Failures and New Opportunities

I have spent time almost in despair and racking my soul about the notion of vocation. Some will tell me that you have to be in the “true Church”, otherwise you are nothing and might as well die. There was a day in early 1997 when I was a working guest at an abbey in France, expiating my “apostasy”, when I actually wanted to die. I remembered that something like that happened with the Prophet Elijah! My prayer was not heard, and I am still here.

And so it happened again with some of us in the TAC as our bishops willed their flocks over the Tiber. I won’t go into the subject except from this more reflective point of view. Some went to the Ordinariate, others regrouped. What else is there to be said, except that some of us were left behind because we were Rome’s trash? Fair enough. They have their rules and they have no reason to think they should be bothered about personal tragedies. We live another failure and rejoice in the “success” of others – who must themselves assume the consequences of their choice.

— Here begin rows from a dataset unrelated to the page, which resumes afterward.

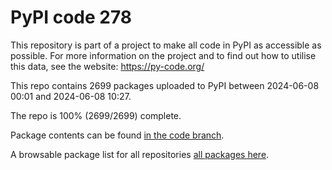 # PyPI code 278

This repository is part of a project to make all code in PyPI as accessible as possible. For more information 
on the project and to find out how to utilise this data, see the website: https://py-code.org/

This repo contains 2699 packages uploaded to PyPI between 
2024-06-08 00:01 and 2024-06-08 10:27.

The repo is 100% (2699/2699) complete.

Package contents can be found [in the code branch](https://github.com/pypi-data/pypi-mirror-278/tree/code/packages).

A browsable package list for all repositories [all packages here](https://py-code.org/repositories/pypi-mirror-278).


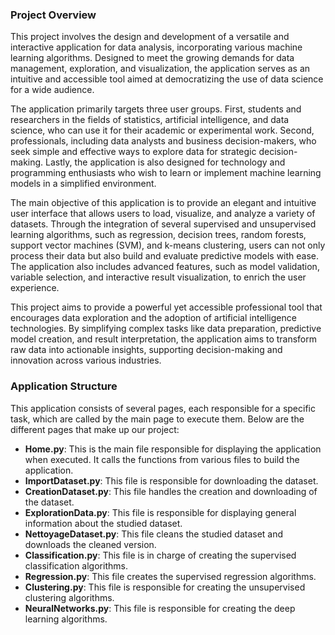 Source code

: ### Project Overview

This project involves the design and development of a versatile and interactive application for data analysis, incorporating various machine learning algorithms. Designed to meet the growing demands for data management, exploration, and visualization, the application serves as an intuitive and accessible tool aimed at democratizing the use of data science for a wide audience.

The application primarily targets three user groups. First, students and researchers in the fields of statistics, artificial intelligence, and data science, who can use it for their academic or experimental work. Second, professionals, including data analysts and business decision-makers, who seek simple and effective ways to explore data for strategic decision-making. Lastly, the application is also designed for technology and programming enthusiasts who wish to learn or implement machine learning models in a simplified environment.

The main objective of this application is to provide an elegant and intuitive user interface that allows users to load, visualize, and analyze a variety of datasets. Through the integration of several supervised and unsupervised learning algorithms, such as regression, decision trees, random forests, support vector machines (SVM), and k-means clustering, users can not only process their data but also build and evaluate predictive models with ease. The application also includes advanced features, such as model validation, variable selection, and interactive result visualization, to enrich the user experience.

This project aims to provide a powerful yet accessible professional tool that encourages data exploration and the adoption of artificial intelligence technologies. By simplifying complex tasks like data preparation, predictive model creation, and result interpretation, the application aims to transform raw data into actionable insights, supporting decision-making and innovation across various industries.

### Application Structure

This application consists of several pages, each responsible for a specific task, which are called by the main page to execute them. Below are the different pages that make up our project:

- **Home.py**: This is the main file responsible for displaying the application when executed. It calls the functions from various files to build the application.
- **ImportDataset.py**: This file is responsible for downloading the dataset.
- **CreationDataset.py**: This file handles the creation and downloading of the dataset.
- **ExplorationData.py**: This file is responsible for displaying general information about the studied dataset.
- **NettoyageDataset.py**: This file cleans the studied dataset and downloads the cleaned version.
- **Classification.py**: This file is in charge of creating the supervised classification algorithms.
- **Regression.py**: This file creates the supervised regression algorithms.
- **Clustering.py**: This file is responsible for creating the unsupervised clustering algorithms.
- **NeuralNetworks.py**: This file is responsible for creating the deep learning algorithms.
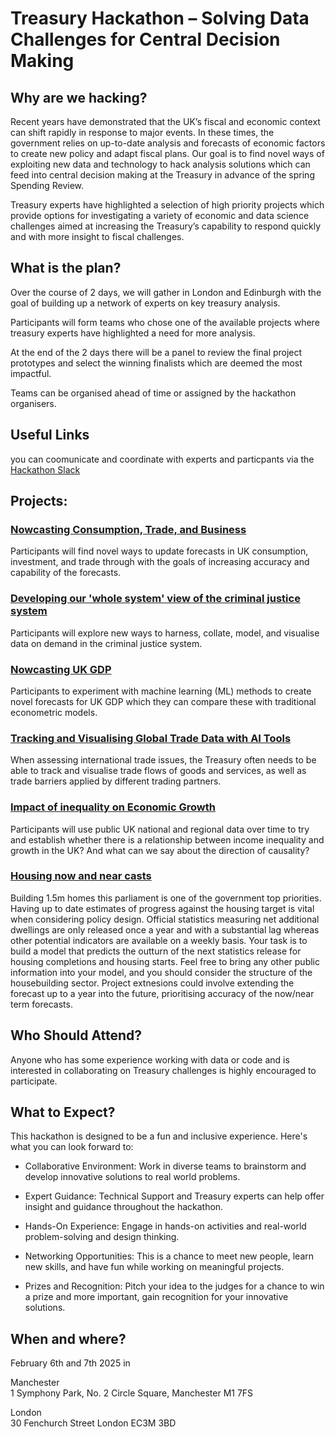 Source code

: # Treasury Hackathon – Solving Data Challenges for Central Decision Making  
  
## Why are we hacking?   
  
Recent years have demonstrated that the UK’s fiscal and economic context can shift rapidly in response to major events. In these times, the government relies on up-to-date analysis and forecasts of economic factors to create new policy and adapt fiscal plans. Our goal is to find novel ways of exploiting new data and technology to hack analysis solutions which can feed into central decision making at the Treasury in advance of the spring Spending Review.  
  
Treasury experts have highlighted a selection of high priority projects which provide options for investigating a variety of economic and data science challenges aimed at increasing the Treasury’s capability to respond quickly and with more insight to fiscal challenges.  
  
## What is the plan?  
  
Over the course of 2 days, we will gather in London and Edinburgh with the goal of building up a network of experts on key treasury analysis.   
  
Participants will form teams who chose one of the available projects where treasury experts have highlighted a need for more analysis.   
  
At the end of the 2 days there will be a panel to review the final project prototypes and select the winning finalists which are deemed the most impactful.   
  
Teams can be organised ahead of time or assigned by the hackathon organisers.   
  
## Useful Links
you can coomunicate and coordinate with experts and particpants via the [Hackathon Slack](http://hmtpublichackathon.slack.com/)
  
## Projects:  
  
### [Nowcasting Consumption, Trade, and Business](consumption.md)   
  
Participants will find novel ways to update forecasts in UK consumption, investment, and trade through with the goals of increasing accuracy and capability of the forecasts.   
  
### [Developing our 'whole system' view of the criminal justice system](justice.md) 
  
Participants will explore new ways to harness, collate, model, and visualise data on demand in the criminal justice system.   
  
### [Nowcasting UK GDP](gdp.md)  
  
Participants to experiment with machine learning (ML) methods to create novel forecasts for UK GDP which they can compare these with traditional econometric models.   
  
### [Tracking and Visualising Global Trade Data with AI Tools](trade.md)  
  
When assessing international trade issues, the Treasury often needs to be able to track and visualise trade flows of goods and services, as well as trade barriers applied by different trading partners.  
  
### [Impact of inequality on Economic Growth](inequality.md)   
  
Participants will use public UK national and regional data over time to try and establish whether there is a relationship between income inequality and growth in the UK? And what can we say about the direction of causality?  

### [Housing now and near casts](housing.md)
  
Building 1.5m homes this parliament is one of the government top priorities. Having up to date estimates of progress against the housing target is vital when considering policy design. Official statistics measuring net additional dwellings are only released once a year and with a substantial lag whereas other potential indicators are available on a weekly basis. Your task is to build a model that predicts the outturn of the next statistics release for housing completions and housing starts. Feel free to bring any other public information into your model, and you should consider the structure of the housebuilding sector. 
 Project extnesions could involve extending the forecast up to a year into the future, prioritising accuracy of the now/near term forecasts. 
  
## Who Should Attend?  
  
Anyone who has some experience working with data or code and is interested in collaborating on Treasury challenges is highly encouraged to participate.   
  
## What to Expect?  
  
This hackathon is designed to be a fun and inclusive experience. Here's what you can look forward to:  
  
* Collaborative Environment: Work in diverse teams to brainstorm and develop innovative solutions to real world problems.   
  
* Expert Guidance:  Technical Support and Treasury experts can help offer insight and guidance throughout the hackathon.  
  
* Hands-On Experience: Engage in hands-on activities and real-world problem-solving and design thinking.   
  
* Networking Opportunities:  This is a chance to meet new people, learn new skills, and have fun while working on meaningful projects.   
  
* Prizes and Recognition: Pitch your idea to the judges for a chance to win a prize and more important, gain recognition for your innovative solutions.   
  
## When and where?   
  
February 6th and 7th 2025 in   
  
Manchester  
1 Symphony Park, No. 2 Circle Square, Manchester M1 7FS  
  
London  
30 Fenchurch Street London EC3M 3BD  
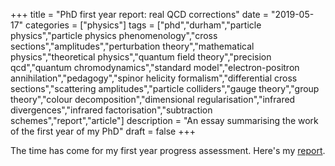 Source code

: +++
title = "PhD first year report: real QCD corrections"
date = "2019-05-17"
categories = ["physics"]
tags = ["phd","durham","particle physics","particle physics phenomenology","cross sections","amplitudes","perturbation theory","mathematical physics","theoretical physics","quantum field theory","precision qcd","quantum chromodynamics","standard model","electron-positron annihilation","pedagogy","spinor helicity formalism","differential cross sections","scattering amplitudes","particle colliders","gauge theory","group theory","colour decomposition","dimensional regularisation","infrared divergences","infrared factorisation","subtraction schemes","report","article"]
description = "An essay summarising the work of the first year of my PhD"
draft = false
+++

The time has come for my first year progress assessment. Here's my [report](https://eidoom.gitlab.io/phd-first-year-report/progress-report-first-year-phd.pdf).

The Gospel calls us to humility and to suffer with those who suffer. Most people have to live without a spiritual identity and sometimes without any identity at all. We live in an age of alienated people, the great majority of whom are far from any church. The “independents”, at least those not traipsing around in Gammarelli finery and calling themselves The Most Reverend High-and-Mighty, have left me with many sober reflections. We have not to compare ourselves with others and covet what might be for us a curse. Humility is the way to go, not going and allowing ourselves to be annihilated by those who want us to wish we were dead, but taking our place in this poor world waiting for God.

We may often wonder if there is a “market” for priests. There may be no one interested in coming to our little “tat shop” chapel and attending a strange religious service – but people are in need one way or another. The occasions may be rare and punctual. Ministry is not an “ongoing thing”, but being there, being available for any good we can do. Our response to these needs is rarely religious, for example helping a man to haul his boat up from the beach, and doing it from love of Jesus and solidarity with all. The person I help might just see an act of solidarity and someone being nice to him. For me it is a priestly act. And then I beached my boat, and there was Jesus holding my beach trolley just by the water! He didn’t look like Jesus but an ordinary guy of about 60 years old – but to me, I helped him and he came to my aid. Every little gem of humanity, solidarity and love is of infinite value.

If ministry is ramming ideas down people’s throats, forget it! We are over-saturated with information, especially from TV and advertising. God is present in acts of love and not in words about being “born again” or “converting to the true church”. The Church is everywhere, and so is God, under each pebble, wave of the sea and every little aspect of our lives anywhere.

We are called to be an invisible leaven of contemplative life, but yet always there in the world and ready for any kind of service. Need it be any more complicated than that?